DreamChess: Chess-Playing AI

Table of Contents

AlphaGo Zero-style chess-playing AI with our own chess state-action embedding technique.

In winter 2023, I took CS234: Reinforcement Learning at Stanford. We found no open source AlphaGo Zero-style chess AI with available weights existed, so we sought to be the first (and explore recreating the AlphaGo Zero paper simultaneously).

Chess Representation
#

To get started quickly, we assumed a conservative action space \( |A| = 64^2 = 4096 \) moves and no pawn underpromotion (only queen promotions), and on any given turn constrained our probability distribution to valid moves.

Game state was a two-tuple of chess Board object and player ID (white or black).
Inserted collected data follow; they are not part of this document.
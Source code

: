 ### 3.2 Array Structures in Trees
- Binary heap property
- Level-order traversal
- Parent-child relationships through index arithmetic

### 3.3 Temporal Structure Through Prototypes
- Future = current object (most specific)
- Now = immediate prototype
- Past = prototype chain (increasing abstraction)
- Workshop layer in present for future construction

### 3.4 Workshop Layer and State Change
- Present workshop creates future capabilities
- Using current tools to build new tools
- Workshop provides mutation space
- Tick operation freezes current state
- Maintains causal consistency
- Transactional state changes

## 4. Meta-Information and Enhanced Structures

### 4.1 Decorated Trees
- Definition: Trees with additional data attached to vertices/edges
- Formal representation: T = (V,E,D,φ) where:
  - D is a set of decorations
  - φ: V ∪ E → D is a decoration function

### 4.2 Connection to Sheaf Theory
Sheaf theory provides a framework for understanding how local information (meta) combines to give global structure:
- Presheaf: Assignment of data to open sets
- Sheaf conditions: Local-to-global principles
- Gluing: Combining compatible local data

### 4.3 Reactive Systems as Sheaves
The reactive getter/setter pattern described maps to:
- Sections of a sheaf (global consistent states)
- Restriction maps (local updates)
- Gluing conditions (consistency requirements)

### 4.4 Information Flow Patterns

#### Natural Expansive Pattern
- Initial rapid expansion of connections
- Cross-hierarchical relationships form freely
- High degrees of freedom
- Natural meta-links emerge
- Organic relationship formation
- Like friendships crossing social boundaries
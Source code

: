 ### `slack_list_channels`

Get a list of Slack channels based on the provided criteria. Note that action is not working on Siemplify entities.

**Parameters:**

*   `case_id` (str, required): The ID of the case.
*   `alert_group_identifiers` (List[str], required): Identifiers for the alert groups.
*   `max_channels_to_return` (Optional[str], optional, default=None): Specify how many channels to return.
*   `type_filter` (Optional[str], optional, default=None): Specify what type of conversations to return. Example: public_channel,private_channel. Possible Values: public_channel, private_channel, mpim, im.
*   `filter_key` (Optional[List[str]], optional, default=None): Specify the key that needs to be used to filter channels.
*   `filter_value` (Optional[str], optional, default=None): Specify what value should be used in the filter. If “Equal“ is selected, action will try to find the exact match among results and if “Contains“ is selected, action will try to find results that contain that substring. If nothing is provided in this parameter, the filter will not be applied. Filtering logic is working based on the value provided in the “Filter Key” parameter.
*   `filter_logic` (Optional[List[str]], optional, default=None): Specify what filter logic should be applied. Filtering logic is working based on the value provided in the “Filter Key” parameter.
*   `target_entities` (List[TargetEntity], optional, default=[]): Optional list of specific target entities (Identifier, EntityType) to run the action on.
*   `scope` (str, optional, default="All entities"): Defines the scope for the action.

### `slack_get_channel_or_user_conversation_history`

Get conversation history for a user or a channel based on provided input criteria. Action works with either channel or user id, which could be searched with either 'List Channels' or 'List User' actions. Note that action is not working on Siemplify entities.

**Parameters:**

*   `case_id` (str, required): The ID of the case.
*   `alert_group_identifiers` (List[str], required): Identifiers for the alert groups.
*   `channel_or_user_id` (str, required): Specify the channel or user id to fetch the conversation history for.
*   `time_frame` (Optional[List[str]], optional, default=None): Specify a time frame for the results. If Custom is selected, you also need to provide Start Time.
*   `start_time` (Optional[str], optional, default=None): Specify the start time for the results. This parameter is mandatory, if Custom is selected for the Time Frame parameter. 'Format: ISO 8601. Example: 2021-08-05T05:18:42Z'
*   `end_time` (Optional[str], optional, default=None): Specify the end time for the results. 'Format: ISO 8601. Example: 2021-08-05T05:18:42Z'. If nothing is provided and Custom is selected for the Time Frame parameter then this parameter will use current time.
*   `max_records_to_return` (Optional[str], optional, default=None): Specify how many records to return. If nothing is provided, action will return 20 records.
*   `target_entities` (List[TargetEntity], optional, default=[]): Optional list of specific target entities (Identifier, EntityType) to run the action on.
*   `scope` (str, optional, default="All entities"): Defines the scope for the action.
We “canonicalized” the board view, meaning the board was flipped if the black player, so the network always had the same perspective (bottom looking up). We also mirrored the board + player to store two training examples per self-play move. Lastly, we used a library python-chess to handle all chess-specific rules.

Diagram of signed board embedding — Our signed one-hot `Board` embedding used one board per piece (0: pawn, 1: knight, 2: bishop, 3: rook, 4: queen, 5: king), with elements being 1 for white piece, -1 for black piece, and 0 for no piece. Thus, the signed embedding has shape 6 x 8 x 8. An alternate unsigned one-hot embedding uses 12 boards containing only 0 or 1, giving players separate boards.

Architecture Versions
#

Both versions of our architecture adhered to the same signature:

Input: Batch of board embeddings of shape \( (B, D, H, W) \)
- D = 6 (signed embedding) or 12 (unsigned embedding)
Policy head output: batch of policy distributions of shape \( (B, |A|) \)
Value head output: batch of values of shape \( (B, 1) \)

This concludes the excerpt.